Tesadüfen o gün Mehmet, yolda yürürken yerde bu bileziği görmüş ve alıp hemen muhtarın evine götürmüştü. Köylüler toplanıp kimin aldığını tartışırken muhtar bileziği elinde gösterdi ve, “Bunu bana Mehmet getirdi” dedi. Herkes şaşırdı, çünkü Mehmet kolayca bileziği saklayabilirdi.
Muhtar, Mehmet’e dönerek,
“Neden bunu bana getirdin evladım?” diye sordu.
Mehmet ise gülümseyerek,
“Çünkü bana ait olmayan hiçbir şey bana mutluluk vermez. Mutluluk ancak dürüstlükten doğar” dedi.
O günden sonra köyde herkes, küçük Mehmet’i sadece sevimli bir çocuk olarak değil, aynı zamanda “dürüstlüğün sembolü” olarak tanımaya başladı.
Dürüstlük ile ilgili Hikaye Örneği 2
Bir sabah Ali, okul yolunda kaldırım kenarında bir cüzdan buldu. İçinde kimlik, birkaç kredi kartı ve epeyce para vardı. Bir an için düşündü: “Bu parayla istediğim bisikleti alabilirim.” Ama hemen sonra içinden bir ses ona dürüst olmasını söyledi.
Ali cüzdanı alıp doğruca en yakın karakola götürdü. Polis memuru cüzdanı kontrol etti ve sahibine ulaştı. Akşamüstü, cüzdanın sahibi yaşlı bir amca Ali’nin kapısına geldi. Gözleri dolmuştu.
“Evladım, bütün emekli maaşım o cüzdandaydın. Eğer sen dürüst davranmasaydın, ne yapardım bilmiyorum.” dedi.
Ali ise gülümseyerek,
“Ben sadece doğru olanı yaptım. Dürüstlük, paradan daha değerlidir” diye cevap verdi.

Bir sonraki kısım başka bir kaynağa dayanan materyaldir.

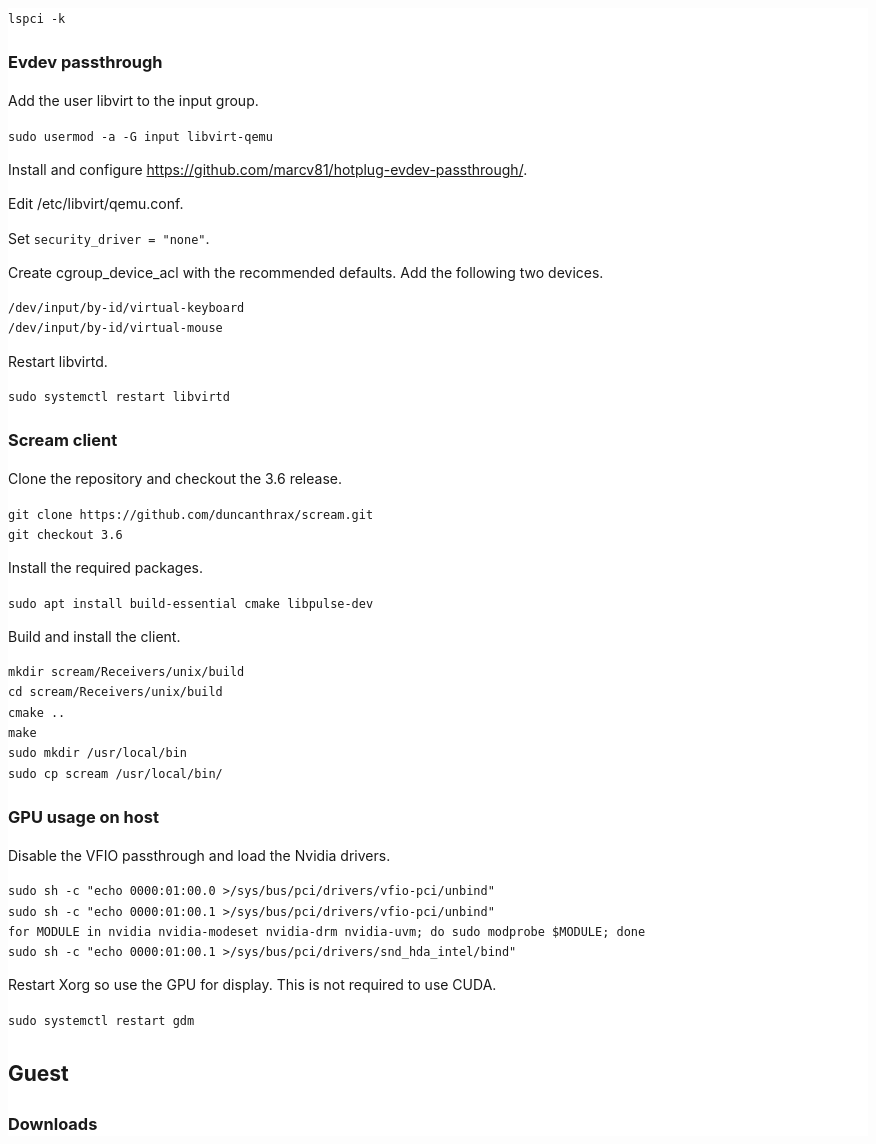     lspci -k

### Evdev passthrough

Add the user libvirt to the input group.

    sudo usermod -a -G input libvirt-qemu

Install and configure https://github.com/marcv81/hotplug-evdev-passthrough/.

Edit /etc/libvirt/qemu.conf.

Set `security_driver = "none"`.

Create cgroup_device_acl with the recommended defaults. Add the following two devices.

    /dev/input/by-id/virtual-keyboard
    /dev/input/by-id/virtual-mouse

Restart libvirtd.

    sudo systemctl restart libvirtd

### Scream client

Clone the repository and checkout the 3.6 release.

    git clone https://github.com/duncanthrax/scream.git
    git checkout 3.6

Install the required packages.

    sudo apt install build-essential cmake libpulse-dev

Build and install the client.

    mkdir scream/Receivers/unix/build
    cd scream/Receivers/unix/build
    cmake ..
    make
    sudo mkdir /usr/local/bin
    sudo cp scream /usr/local/bin/

### GPU usage on host

Disable the VFIO passthrough and load the Nvidia drivers.

    sudo sh -c "echo 0000:01:00.0 >/sys/bus/pci/drivers/vfio-pci/unbind"
    sudo sh -c "echo 0000:01:00.1 >/sys/bus/pci/drivers/vfio-pci/unbind"
    for MODULE in nvidia nvidia-modeset nvidia-drm nvidia-uvm; do sudo modprobe $MODULE; done
    sudo sh -c "echo 0000:01:00.1 >/sys/bus/pci/drivers/snd_hda_intel/bind"

Restart Xorg so use the GPU for display. This is not required to use CUDA.

    sudo systemctl restart gdm

## Guest

### Downloads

Yaşlı amca ona sıkıca sarıldı ve köyde herkes Ali’nin bu davranışını konuştu. Ali o gün, dürüstlüğün sadece başkalarını değil, insanın kendi kalbini de zenginleştirdiğini anlamıştı.
Dürüstlük ile ilgili Hikaye Örneği 3
Bir çiftçinin üç çocuğu vardı. Günün birinde çiftçi, onlara sepetteki elmaları gösterdi ve,
“Herkes bir elma alabilir, ama sakın gizlice fazlasını almayın” dedi.
Akşam olduğunda çiftçi sepete baktı. İki çocuk birer elma almıştı, fakat en küçükleri Hasan hiç elma almamıştı. Çiftçi şaşırarak sordu:
“Oğlum, neden sen elma almadın?”
Hasan başını öne eğdi ve,
“Babacığım, elmaları paylaşırken kimse beni görmüyordu. Ama ben kendimi görüyordum. Dürüst olmak, yalnız başınayken bile doğruyu yapmaktır” dedi.
Çiftçi bu cevabı duyunca gururla gülümsedi. O günden sonra Hasan, ailesinde ve köyünde “dürüstlüğün sesi” olarak anıldı.